During last year’s workshop edition (i.e., SCRITA@RO-MAN 2023), together with leading researchers and exceptional speakers from various fields, we started working towards developing such novel methods. We outlined current methods and their strengths, discussing how these measures do not always reflect appropriately, or how some questions might be ambiguous and leave room for interpretation by individual participants. We identified five main factors affecting trust to be investigated to generate a new metric that allows researchers to assess and reduce common side effects influencing how people put their trust in robots.

Submission & List of Topics

The workshop will be open to a broad audience from academia and industry researching social robotics, machine learning, robot behavioural control, and user profiling.
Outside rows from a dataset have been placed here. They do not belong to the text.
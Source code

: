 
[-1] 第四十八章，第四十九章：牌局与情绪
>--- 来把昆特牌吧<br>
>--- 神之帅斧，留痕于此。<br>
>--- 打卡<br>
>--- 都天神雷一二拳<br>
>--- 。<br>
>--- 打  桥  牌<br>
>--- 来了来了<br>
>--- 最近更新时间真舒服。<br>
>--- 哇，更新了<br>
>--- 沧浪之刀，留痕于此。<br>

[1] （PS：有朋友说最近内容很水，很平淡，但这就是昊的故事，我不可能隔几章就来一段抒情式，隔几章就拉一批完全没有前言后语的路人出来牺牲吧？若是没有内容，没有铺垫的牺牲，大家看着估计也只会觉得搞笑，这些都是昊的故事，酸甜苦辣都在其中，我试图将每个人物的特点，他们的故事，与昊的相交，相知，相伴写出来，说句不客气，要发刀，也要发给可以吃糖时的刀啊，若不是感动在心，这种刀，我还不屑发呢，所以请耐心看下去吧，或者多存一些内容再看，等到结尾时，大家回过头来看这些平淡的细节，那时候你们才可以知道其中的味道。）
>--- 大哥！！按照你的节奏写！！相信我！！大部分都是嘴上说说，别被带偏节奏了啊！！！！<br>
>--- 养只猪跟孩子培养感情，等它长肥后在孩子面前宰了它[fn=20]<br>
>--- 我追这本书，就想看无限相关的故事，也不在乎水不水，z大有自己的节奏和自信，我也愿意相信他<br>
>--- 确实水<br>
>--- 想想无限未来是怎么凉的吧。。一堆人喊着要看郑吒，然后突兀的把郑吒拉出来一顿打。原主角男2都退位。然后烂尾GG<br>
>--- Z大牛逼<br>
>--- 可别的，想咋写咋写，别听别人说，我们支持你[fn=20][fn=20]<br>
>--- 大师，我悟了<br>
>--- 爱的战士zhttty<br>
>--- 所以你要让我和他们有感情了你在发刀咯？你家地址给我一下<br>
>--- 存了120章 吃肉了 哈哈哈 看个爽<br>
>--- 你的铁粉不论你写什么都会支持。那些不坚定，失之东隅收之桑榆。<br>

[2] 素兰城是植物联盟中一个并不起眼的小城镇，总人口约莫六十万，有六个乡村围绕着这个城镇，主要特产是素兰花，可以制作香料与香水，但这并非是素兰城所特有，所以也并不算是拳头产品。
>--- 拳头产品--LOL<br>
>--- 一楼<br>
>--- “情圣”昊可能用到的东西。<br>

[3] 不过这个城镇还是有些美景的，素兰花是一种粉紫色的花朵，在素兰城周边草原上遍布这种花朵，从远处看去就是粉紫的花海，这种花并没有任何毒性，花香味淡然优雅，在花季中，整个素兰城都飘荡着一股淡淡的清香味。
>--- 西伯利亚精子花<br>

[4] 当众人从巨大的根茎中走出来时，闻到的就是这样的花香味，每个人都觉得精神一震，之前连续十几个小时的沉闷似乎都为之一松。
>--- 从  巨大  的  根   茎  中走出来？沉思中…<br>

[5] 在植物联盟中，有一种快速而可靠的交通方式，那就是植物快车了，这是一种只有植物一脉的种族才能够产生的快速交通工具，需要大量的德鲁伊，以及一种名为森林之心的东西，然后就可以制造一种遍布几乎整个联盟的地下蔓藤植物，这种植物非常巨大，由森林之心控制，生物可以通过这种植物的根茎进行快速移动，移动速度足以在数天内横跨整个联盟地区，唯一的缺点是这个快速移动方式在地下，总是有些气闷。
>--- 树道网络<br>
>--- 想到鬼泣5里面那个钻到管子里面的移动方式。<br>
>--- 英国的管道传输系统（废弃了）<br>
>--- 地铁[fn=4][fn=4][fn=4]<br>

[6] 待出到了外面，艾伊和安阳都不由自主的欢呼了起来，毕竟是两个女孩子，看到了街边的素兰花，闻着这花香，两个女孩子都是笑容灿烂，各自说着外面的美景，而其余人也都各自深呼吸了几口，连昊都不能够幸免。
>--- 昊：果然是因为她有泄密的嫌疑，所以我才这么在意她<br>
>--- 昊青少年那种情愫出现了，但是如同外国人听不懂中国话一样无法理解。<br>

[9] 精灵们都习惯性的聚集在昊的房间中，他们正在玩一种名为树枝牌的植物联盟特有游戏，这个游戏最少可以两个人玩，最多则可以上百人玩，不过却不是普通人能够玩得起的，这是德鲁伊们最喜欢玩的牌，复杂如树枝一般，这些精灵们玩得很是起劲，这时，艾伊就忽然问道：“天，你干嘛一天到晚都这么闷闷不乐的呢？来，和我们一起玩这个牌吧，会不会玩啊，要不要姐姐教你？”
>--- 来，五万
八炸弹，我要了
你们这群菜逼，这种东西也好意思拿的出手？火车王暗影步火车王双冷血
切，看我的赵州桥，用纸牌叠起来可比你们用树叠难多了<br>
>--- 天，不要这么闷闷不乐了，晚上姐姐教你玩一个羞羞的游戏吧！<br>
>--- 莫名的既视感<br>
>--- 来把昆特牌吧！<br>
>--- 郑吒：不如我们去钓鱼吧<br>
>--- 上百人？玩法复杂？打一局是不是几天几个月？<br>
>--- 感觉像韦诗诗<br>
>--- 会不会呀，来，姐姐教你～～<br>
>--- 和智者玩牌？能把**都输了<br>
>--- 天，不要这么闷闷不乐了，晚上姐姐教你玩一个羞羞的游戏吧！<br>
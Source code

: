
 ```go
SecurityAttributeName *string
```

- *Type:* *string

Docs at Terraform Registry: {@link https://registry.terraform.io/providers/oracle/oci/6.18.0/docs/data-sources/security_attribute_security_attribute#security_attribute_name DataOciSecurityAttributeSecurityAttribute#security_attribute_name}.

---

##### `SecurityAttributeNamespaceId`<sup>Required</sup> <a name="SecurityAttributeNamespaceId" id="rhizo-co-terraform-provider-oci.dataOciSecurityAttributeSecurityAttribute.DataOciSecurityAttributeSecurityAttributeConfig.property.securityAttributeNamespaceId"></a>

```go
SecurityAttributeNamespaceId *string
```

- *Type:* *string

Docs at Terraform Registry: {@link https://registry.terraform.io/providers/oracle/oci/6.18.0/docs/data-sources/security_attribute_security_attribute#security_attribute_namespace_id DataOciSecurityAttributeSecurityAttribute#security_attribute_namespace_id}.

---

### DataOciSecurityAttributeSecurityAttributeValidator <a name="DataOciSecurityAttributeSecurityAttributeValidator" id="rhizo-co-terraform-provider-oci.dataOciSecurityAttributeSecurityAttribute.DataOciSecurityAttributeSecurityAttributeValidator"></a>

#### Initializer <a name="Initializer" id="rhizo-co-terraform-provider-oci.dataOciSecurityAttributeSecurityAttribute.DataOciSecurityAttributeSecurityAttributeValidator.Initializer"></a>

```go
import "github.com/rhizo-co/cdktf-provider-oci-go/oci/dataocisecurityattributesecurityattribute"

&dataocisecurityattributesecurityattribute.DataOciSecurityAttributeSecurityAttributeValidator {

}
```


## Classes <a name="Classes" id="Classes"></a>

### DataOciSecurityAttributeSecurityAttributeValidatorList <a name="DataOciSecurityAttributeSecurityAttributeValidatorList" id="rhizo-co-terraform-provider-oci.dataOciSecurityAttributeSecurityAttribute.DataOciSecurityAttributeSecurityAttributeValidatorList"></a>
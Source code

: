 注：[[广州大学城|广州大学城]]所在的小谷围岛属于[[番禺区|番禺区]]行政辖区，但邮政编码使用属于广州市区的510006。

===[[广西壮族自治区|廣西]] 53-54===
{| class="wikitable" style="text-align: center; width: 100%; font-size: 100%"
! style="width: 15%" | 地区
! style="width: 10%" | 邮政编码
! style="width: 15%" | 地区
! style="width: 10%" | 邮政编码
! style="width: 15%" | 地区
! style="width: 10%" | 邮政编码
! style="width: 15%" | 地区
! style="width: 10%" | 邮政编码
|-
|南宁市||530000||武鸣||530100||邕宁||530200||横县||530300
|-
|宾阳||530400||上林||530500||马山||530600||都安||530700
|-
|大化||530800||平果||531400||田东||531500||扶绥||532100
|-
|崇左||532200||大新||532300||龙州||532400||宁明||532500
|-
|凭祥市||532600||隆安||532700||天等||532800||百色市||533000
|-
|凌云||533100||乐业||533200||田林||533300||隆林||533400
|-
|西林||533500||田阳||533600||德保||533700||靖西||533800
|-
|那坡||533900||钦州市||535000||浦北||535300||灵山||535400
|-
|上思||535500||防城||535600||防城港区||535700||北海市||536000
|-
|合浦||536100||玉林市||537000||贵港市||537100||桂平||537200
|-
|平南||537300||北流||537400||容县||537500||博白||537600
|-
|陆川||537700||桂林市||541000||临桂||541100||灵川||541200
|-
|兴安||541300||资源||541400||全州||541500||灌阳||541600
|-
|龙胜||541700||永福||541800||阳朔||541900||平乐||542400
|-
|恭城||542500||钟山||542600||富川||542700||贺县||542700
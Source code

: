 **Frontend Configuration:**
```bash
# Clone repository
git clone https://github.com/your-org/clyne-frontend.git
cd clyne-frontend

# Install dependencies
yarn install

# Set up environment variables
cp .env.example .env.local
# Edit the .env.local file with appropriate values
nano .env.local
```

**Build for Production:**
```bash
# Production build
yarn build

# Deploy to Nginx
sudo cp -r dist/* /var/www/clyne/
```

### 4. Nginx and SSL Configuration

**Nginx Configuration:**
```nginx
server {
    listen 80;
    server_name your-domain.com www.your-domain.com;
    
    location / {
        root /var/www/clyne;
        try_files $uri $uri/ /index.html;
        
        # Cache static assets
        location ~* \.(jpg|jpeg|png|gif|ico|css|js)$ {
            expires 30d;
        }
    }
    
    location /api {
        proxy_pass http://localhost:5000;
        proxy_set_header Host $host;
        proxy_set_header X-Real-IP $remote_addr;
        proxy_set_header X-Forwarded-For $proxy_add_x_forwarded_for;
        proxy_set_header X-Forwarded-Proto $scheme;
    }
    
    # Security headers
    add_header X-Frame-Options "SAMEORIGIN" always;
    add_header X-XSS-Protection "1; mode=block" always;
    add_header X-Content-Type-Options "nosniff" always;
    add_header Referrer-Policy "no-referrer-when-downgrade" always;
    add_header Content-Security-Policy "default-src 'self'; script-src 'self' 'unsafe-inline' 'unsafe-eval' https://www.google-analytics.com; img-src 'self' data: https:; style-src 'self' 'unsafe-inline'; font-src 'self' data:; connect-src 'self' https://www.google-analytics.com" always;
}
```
In particular, we aim to integrate expertise from roboticists with psychologists’ and sociologists’ insights and experiences to foster a multidisciplinary and human-focused discussion that can capture the multi-faceted nature of trust and acceptance. We will foster the exchange of views on past and ongoing research and contribute to the discussion of innovative ideas for tackling unresolved issues by providing new and inspirational directions for research. 

We will invite authors to submit position papers only, discussing their prior experience and new developments in the scope of the workshop to feed into the group and the following panel discussions.

We further encourage authors of the accepted papers to present a video or demonstrate their works and achievements.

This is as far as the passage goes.